● **EXERCISE REQUIREMENTS**: Copy each line of the records that contains the word "will".

● **INFORMATION GIVEN**:
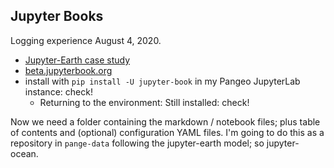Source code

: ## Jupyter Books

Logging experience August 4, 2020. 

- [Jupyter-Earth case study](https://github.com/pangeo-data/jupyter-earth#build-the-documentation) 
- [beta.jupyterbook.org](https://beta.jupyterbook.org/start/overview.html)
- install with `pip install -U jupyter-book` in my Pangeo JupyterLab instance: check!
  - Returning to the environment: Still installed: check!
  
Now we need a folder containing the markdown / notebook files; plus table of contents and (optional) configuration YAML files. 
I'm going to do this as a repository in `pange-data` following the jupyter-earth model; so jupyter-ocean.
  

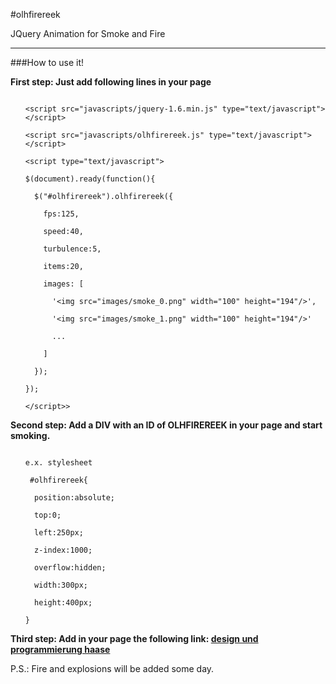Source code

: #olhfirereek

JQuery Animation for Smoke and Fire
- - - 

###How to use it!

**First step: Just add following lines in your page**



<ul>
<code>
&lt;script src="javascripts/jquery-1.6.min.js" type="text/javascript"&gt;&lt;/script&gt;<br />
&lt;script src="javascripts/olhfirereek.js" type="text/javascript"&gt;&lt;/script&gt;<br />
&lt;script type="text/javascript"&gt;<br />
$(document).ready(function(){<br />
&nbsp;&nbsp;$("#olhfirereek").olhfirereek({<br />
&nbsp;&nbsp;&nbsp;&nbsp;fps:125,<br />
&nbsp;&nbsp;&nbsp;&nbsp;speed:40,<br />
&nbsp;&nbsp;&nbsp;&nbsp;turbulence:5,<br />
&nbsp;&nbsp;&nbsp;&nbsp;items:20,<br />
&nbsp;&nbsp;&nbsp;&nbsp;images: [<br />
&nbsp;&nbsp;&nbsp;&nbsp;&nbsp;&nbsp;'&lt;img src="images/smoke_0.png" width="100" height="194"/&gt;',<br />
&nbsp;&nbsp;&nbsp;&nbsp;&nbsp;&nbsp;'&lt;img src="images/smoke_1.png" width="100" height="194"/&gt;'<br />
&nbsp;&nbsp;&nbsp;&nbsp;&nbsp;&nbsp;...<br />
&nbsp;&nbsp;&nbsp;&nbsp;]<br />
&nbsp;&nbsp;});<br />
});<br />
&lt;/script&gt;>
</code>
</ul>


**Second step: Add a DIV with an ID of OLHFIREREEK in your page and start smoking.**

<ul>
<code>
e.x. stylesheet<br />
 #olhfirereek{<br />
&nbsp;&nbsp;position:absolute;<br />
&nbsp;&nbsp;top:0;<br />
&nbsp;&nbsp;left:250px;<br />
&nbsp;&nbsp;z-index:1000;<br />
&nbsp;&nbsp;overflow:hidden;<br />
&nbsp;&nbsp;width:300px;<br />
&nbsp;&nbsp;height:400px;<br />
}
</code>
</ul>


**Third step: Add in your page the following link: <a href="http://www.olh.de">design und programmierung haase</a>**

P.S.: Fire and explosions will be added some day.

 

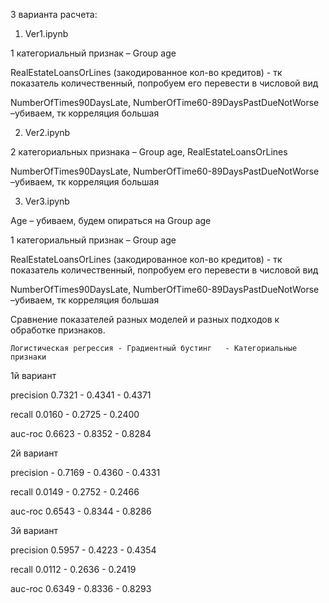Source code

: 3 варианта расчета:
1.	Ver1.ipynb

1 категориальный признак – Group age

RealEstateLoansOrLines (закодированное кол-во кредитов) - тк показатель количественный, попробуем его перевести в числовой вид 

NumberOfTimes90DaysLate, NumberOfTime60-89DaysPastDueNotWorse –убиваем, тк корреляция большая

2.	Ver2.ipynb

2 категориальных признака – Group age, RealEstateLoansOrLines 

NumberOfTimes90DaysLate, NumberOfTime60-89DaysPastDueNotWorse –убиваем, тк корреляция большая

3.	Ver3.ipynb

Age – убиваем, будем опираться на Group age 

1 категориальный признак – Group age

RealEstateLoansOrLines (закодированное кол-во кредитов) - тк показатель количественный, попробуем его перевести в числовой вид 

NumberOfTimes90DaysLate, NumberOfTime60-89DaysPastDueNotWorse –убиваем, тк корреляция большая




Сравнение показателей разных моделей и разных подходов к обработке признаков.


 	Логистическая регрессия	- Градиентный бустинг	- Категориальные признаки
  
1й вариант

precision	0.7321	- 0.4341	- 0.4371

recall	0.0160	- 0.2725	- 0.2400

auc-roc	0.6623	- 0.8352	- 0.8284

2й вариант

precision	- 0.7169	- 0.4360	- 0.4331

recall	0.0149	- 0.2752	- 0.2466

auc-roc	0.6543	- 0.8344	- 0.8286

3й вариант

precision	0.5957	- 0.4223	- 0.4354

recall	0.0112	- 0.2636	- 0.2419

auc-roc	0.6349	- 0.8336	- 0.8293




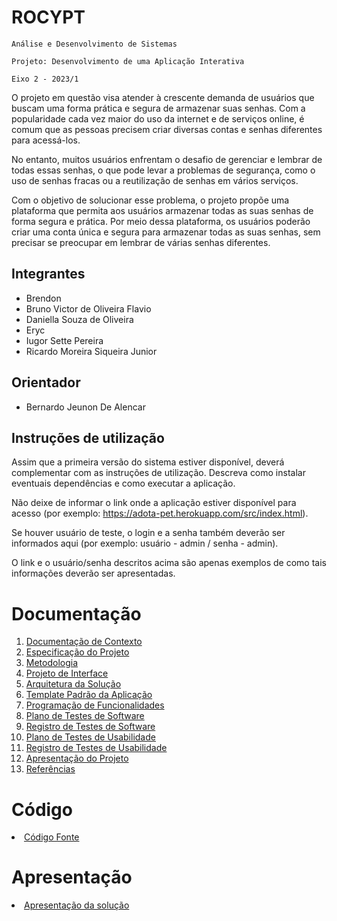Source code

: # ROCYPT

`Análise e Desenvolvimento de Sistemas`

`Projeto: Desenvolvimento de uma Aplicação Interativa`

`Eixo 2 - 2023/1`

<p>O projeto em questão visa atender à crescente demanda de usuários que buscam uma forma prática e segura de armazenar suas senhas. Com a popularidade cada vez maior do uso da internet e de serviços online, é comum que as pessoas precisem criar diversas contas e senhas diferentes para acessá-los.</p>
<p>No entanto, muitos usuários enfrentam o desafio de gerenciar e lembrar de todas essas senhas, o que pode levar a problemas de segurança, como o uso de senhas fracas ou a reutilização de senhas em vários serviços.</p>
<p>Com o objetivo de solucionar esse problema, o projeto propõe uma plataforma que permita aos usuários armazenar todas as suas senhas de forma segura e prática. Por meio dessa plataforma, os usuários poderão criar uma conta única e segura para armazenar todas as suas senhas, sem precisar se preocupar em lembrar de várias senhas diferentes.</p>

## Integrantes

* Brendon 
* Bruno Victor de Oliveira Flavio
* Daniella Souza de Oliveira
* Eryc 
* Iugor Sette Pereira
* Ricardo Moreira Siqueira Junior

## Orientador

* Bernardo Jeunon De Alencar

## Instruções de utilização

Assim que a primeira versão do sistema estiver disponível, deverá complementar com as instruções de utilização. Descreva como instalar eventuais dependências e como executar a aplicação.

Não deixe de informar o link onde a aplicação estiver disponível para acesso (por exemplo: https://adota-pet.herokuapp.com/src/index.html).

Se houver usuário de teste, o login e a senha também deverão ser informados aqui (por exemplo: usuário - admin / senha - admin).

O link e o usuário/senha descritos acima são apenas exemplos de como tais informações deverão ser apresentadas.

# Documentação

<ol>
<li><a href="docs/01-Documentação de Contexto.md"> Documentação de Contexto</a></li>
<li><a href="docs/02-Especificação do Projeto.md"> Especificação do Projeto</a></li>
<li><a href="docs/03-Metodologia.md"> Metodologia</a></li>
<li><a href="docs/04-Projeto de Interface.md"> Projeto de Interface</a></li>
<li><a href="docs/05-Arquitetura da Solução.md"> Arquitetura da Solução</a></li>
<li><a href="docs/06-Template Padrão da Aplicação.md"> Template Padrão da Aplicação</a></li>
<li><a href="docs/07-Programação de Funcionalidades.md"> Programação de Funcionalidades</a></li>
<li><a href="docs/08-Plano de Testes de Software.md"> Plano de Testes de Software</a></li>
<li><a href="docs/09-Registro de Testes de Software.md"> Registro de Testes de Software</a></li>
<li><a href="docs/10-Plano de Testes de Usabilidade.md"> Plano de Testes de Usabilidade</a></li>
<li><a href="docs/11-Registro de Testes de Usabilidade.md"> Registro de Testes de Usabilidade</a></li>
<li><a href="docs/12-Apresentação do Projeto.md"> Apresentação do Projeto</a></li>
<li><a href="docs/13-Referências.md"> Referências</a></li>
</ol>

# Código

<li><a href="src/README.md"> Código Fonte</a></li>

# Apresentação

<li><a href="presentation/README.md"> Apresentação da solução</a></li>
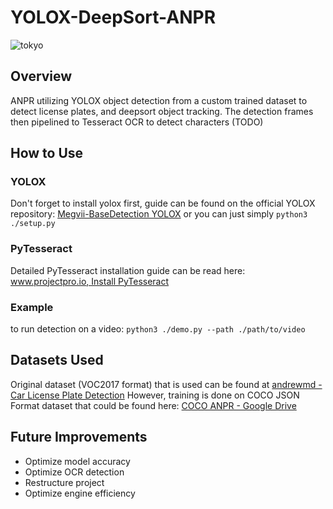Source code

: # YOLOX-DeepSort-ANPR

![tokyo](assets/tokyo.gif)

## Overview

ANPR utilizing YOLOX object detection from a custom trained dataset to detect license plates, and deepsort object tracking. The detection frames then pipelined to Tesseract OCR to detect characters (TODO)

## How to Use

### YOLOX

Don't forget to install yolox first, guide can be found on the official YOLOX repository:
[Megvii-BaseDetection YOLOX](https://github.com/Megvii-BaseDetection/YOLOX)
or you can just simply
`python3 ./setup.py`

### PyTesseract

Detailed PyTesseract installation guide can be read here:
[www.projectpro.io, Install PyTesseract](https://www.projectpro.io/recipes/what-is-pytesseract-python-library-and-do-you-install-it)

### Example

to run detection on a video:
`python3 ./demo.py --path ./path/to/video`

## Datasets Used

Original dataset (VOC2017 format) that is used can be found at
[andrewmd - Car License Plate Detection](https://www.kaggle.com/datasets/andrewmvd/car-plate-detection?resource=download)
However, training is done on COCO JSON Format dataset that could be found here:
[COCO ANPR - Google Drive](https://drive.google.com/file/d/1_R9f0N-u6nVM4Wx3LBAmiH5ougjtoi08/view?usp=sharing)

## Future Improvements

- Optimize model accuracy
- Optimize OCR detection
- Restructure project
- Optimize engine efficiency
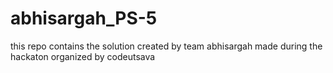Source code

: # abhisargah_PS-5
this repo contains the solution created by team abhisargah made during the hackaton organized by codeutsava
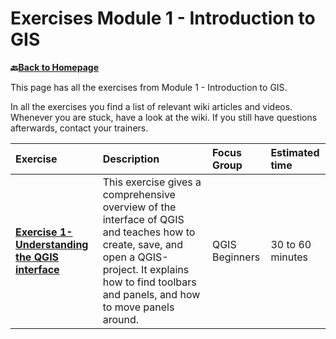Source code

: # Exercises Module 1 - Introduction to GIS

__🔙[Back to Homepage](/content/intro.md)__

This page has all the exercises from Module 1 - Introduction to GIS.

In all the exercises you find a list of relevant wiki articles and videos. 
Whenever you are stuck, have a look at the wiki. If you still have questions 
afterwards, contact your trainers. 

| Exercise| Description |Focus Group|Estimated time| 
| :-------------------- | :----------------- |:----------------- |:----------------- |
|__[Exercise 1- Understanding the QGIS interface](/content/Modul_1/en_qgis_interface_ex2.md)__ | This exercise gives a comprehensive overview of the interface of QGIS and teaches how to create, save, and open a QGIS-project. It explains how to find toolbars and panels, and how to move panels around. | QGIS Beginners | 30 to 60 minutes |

* * *

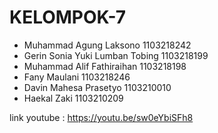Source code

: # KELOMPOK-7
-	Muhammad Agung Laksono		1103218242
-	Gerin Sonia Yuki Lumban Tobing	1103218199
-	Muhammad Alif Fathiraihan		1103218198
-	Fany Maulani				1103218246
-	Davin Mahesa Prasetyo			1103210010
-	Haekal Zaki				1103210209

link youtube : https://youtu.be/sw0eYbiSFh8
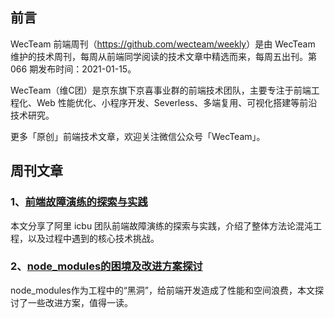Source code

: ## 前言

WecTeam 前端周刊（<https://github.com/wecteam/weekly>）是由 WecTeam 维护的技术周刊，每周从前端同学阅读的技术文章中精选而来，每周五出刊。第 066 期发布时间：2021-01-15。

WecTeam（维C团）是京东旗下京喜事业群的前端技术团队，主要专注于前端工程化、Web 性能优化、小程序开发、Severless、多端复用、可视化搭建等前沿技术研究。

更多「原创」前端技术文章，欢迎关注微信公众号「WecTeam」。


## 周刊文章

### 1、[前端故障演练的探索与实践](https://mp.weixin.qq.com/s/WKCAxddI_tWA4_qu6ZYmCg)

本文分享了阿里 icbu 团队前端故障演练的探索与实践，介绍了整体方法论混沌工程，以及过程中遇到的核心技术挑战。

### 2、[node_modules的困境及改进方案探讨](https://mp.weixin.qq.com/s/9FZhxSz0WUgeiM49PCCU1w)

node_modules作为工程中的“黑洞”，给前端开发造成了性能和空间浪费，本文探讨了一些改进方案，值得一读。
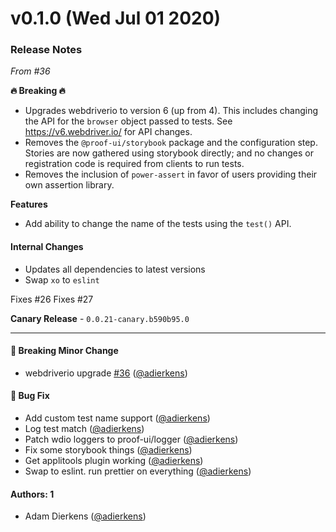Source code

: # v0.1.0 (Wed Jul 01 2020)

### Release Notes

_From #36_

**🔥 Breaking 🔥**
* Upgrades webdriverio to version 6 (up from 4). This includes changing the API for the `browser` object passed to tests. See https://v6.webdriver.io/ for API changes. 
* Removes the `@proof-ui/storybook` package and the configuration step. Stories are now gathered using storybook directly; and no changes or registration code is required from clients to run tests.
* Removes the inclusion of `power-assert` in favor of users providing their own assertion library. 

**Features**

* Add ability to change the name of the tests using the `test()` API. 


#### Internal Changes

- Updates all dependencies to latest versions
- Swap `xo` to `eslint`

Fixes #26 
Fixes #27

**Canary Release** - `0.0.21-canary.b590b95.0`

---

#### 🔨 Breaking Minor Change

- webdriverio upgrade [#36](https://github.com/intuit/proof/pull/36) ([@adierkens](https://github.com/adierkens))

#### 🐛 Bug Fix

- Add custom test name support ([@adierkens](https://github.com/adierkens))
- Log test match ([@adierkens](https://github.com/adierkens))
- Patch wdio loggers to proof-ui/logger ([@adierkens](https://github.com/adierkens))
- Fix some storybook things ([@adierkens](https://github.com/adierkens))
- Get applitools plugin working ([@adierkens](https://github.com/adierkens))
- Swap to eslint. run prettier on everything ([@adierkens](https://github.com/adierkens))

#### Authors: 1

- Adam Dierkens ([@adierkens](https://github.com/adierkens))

...

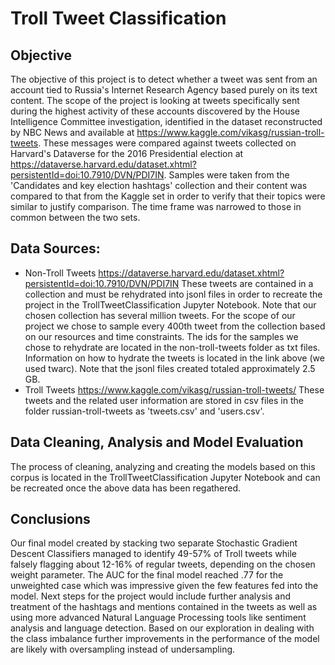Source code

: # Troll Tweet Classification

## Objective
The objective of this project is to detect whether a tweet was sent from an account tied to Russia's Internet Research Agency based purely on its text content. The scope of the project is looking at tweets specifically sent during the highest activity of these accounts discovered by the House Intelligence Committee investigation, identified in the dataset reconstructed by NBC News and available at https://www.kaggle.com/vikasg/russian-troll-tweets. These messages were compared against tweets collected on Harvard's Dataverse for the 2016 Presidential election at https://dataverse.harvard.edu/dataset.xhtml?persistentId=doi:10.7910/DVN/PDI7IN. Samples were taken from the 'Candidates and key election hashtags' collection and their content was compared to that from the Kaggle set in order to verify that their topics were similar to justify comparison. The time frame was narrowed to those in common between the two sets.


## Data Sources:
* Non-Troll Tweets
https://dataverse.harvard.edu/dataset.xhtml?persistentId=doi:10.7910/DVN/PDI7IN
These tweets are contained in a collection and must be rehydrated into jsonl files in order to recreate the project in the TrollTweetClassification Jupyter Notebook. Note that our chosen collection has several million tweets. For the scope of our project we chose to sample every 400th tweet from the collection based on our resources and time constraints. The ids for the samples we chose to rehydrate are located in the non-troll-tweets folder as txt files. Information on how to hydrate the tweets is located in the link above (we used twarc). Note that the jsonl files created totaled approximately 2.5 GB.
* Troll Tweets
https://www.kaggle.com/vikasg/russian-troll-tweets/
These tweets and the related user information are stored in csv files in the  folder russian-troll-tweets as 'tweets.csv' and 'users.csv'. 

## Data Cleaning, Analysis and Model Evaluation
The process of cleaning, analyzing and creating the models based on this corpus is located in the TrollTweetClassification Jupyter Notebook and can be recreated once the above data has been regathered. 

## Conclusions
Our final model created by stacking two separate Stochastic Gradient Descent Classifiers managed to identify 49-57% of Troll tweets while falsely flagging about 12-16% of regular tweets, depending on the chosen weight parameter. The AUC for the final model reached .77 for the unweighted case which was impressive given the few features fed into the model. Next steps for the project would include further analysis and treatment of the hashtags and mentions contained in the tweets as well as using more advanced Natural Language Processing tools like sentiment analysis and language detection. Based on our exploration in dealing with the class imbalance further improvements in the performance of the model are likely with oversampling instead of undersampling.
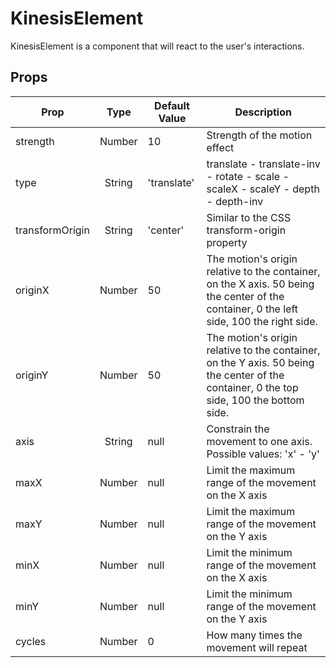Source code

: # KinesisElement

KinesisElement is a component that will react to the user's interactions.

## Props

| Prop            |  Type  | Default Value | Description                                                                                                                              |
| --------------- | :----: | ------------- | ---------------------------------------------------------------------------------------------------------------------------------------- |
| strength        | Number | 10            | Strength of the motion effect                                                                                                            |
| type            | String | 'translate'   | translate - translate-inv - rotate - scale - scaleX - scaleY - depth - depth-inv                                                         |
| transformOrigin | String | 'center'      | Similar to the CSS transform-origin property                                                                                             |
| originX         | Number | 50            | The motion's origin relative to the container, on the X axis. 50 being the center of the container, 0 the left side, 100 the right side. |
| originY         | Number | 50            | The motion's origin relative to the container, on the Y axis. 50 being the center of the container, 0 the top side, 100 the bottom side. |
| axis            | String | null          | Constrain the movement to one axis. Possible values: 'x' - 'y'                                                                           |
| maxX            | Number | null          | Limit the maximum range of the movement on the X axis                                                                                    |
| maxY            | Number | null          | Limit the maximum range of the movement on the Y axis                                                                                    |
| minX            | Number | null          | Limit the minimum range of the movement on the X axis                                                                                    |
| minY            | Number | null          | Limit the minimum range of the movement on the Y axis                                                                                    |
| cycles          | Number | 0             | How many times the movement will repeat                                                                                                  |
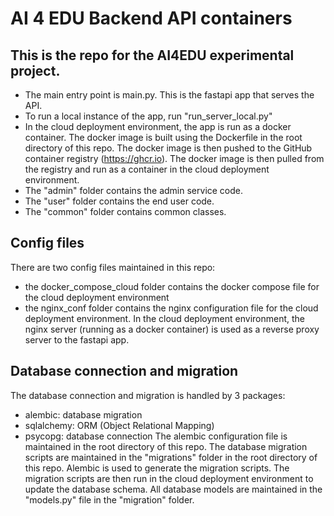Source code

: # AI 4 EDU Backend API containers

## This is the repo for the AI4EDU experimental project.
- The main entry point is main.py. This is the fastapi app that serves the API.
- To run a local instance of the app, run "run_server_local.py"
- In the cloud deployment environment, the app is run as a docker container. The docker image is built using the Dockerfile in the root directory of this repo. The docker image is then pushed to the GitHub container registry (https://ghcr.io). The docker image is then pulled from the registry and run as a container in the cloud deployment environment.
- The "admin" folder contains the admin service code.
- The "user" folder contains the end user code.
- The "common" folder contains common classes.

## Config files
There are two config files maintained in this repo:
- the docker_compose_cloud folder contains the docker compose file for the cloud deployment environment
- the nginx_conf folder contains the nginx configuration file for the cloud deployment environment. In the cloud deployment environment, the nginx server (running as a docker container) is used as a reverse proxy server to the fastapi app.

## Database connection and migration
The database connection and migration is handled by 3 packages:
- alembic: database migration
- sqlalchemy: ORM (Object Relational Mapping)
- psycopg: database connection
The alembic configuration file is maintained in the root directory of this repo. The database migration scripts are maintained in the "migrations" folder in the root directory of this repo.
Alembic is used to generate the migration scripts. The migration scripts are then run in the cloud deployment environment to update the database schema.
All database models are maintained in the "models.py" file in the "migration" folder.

● **TASK RESPONSE**:
P.S.: Fire and explosions will be added some day.
KinesisElement is a component that will react to the user's interactions.
| cycles          | Number | 0             | How many times the movement will repeat                                                                                                  |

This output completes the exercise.